The Web Is 30. Here's What Its Inventor Thinks

Yolanda Curtis
March 14, 2019

In a letter published on Monday, Berners-Lee hailed the opportunities the web had created, giving marginalised groups a voice and making daily life easier. Initially, Berners-Lee envisioned "a large hypertext database with typed links,"named "Mesh", to help his colleagues at CERN (a large nuclear physics laboratory in Switzerland) share information amongst multiple computers". March 12 marks three full decades after the World Wide Web (or WWW) launched.

Sir Tim invented the World Wide Web because he was frustrated to have to constantly log on to a different computer every time he wanted to access different information not on his main computer. "It's about sitting with other participants and working out how to find the balance between leaving tech companies to do the right thing and regulating them, and between freedom of speech and hate speech".

The letter comes on the web's 30th birthday, but Berners-Lee says there's really nothing to celebrate: The web has "created opportunity for scammers, given a voice to those who spread hatred, and made all kinds of crime easier to commit", he wrote.

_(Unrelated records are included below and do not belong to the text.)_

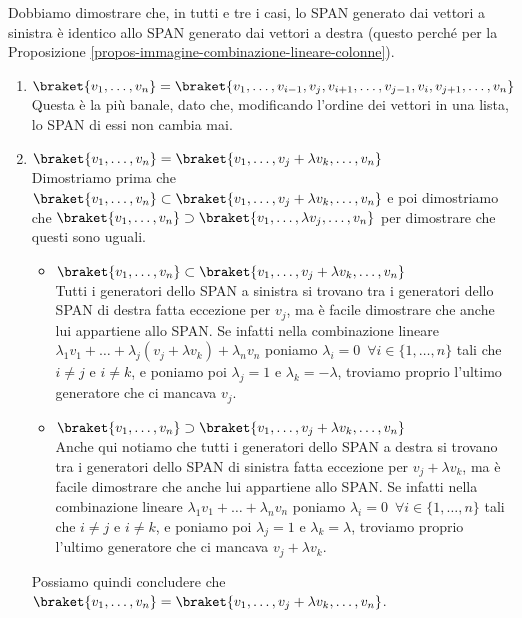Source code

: \documentclass[11pt, a4paper, titlepage, oneside]{scrbook}
\begin{document}
Dobbiamo dimostrare che, in tutti e tre i casi, lo SPAN generato dai vettori a sinistra è identico allo SPAN generato dai vettori a destra (questo perché per la Proposizione \ref{propos-immagine-combinazione-lineare-colonne}).
\begin{enumerate}
    \item $\braket{v_1, \ldots, v_n} = \braket{v_1, \ldots, v_{i-1}, v_j, v_{i+1}, \ldots, v_{j-1}, v_i, v_{j+1}, \ldots, v_n}$ \\ 
    Questa è la più banale, dato che, modificando l'ordine dei vettori in una lista, lo SPAN di essi non cambia mai.
    \item  $\braket{v_1, \ldots, v_n} = \braket{v_1, \ldots, v_j + \lambda v_k, \ldots, v_n}$ \\
    Dimostriamo prima che $\braket{v_1, \ldots, v_n} \subset \braket{v_1, \ldots, v_j + \lambda v_k, \ldots, v_n}$ e poi dimostriamo che $\braket{v_1, \ldots, v_n} \supset \braket{v_1, \ldots, \lambda v_j, \ldots, v_n}$ per dimostrare che questi sono uguali.
    \begin{itemize}
        \item $\braket{v_1, \ldots, v_n} \subset \braket{v_1, \ldots, v_j + \lambda v_k, \ldots, v_n}$ \\
        Tutti i generatori dello SPAN a sinistra si trovano tra i generatori dello SPAN di destra fatta eccezione per $v_j$, ma è facile dimostrare che anche lui appartiene allo SPAN. Se infatti nella combinazione lineare $\lambda_1 v_1 + \ldots + \lambda_j (v_j + \lambda v_k) + \lambda_n v_n$ poniamo \mbox{$\lambda_i = 0 \enspace \forall i \in \{1, \ldots, n\}$} tali che $i \neq j$ e $i \neq k$, e poniamo poi $\lambda_j = 1$ e $\lambda_k = -\lambda$, troviamo proprio l'ultimo generatore che ci mancava $v_j$. 
        \item $\braket{v_1, \ldots, v_n} \supset \braket{v_1, \ldots, v_j + \lambda v_k, \ldots, v_n}$ \\
        Anche qui notiamo che tutti i generatori dello SPAN a destra si trovano tra i generatori dello SPAN di sinistra fatta eccezione per $v_j + \lambda v_k$, ma è facile dimostrare che anche lui appartiene allo SPAN. Se infatti nella combinazione lineare $\lambda_1 v_1 + \ldots + \lambda_n v_n$ poniamo \mbox{$\lambda_i = 0 \enspace \forall i \in \{1, \ldots, n\}$} tali che $i \neq j$ e $i \neq k$, e poniamo poi $\lambda_j = 1$ e $\lambda_k = \lambda$, troviamo proprio l'ultimo generatore che ci mancava $v_j + \lambda v_k$. 
    \end{itemize}
    Possiamo quindi concludere che $\braket{v_1, \ldots, v_n} = \braket{v_1, \ldots, v_j + \lambda v_k, \ldots, v_n}$.

\end{enumerate}
\end{document}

By the end of 1990, he had implemented key components, namely html, http and URL, and created the first Web server, browser and editor.

"The challenges come from the same things that make it (the Web) wonderful, and that's the difficulty", said conference panelist Zeynep Tufekci, an associate professor at the University of North Carolina's School of Information and Library Science.

But, before Berners-Lee got permission to build his system, which he modestly named "the World Wide Web, ' he needed to work hard first before this dream 'piece" to materialize.

In January the following year the web was released outside Cern to other research institutions, before being opened to the general public on the Internet seven months later. The objective of showcasing it online is to let people know the origin, as well as, the importance of the web, and also emphasizing that people nowadays are abusing the advantages offered by the tool. Search marketers owe their livelihood to Berners-Lee.

But, he argued, it would be "defeatist and unimaginative" to think we can not change his invention for the better. He was named one of the 100 most important people of the 20th century by Time magazine. It is our journey, he said, from digital adolescence to a more mature, responsible and inclusive future.

"We need open web champions within government - civil servants and elected officials who will take action when private sector interests threaten the public good and who will stand up to protect the open web", he wrote.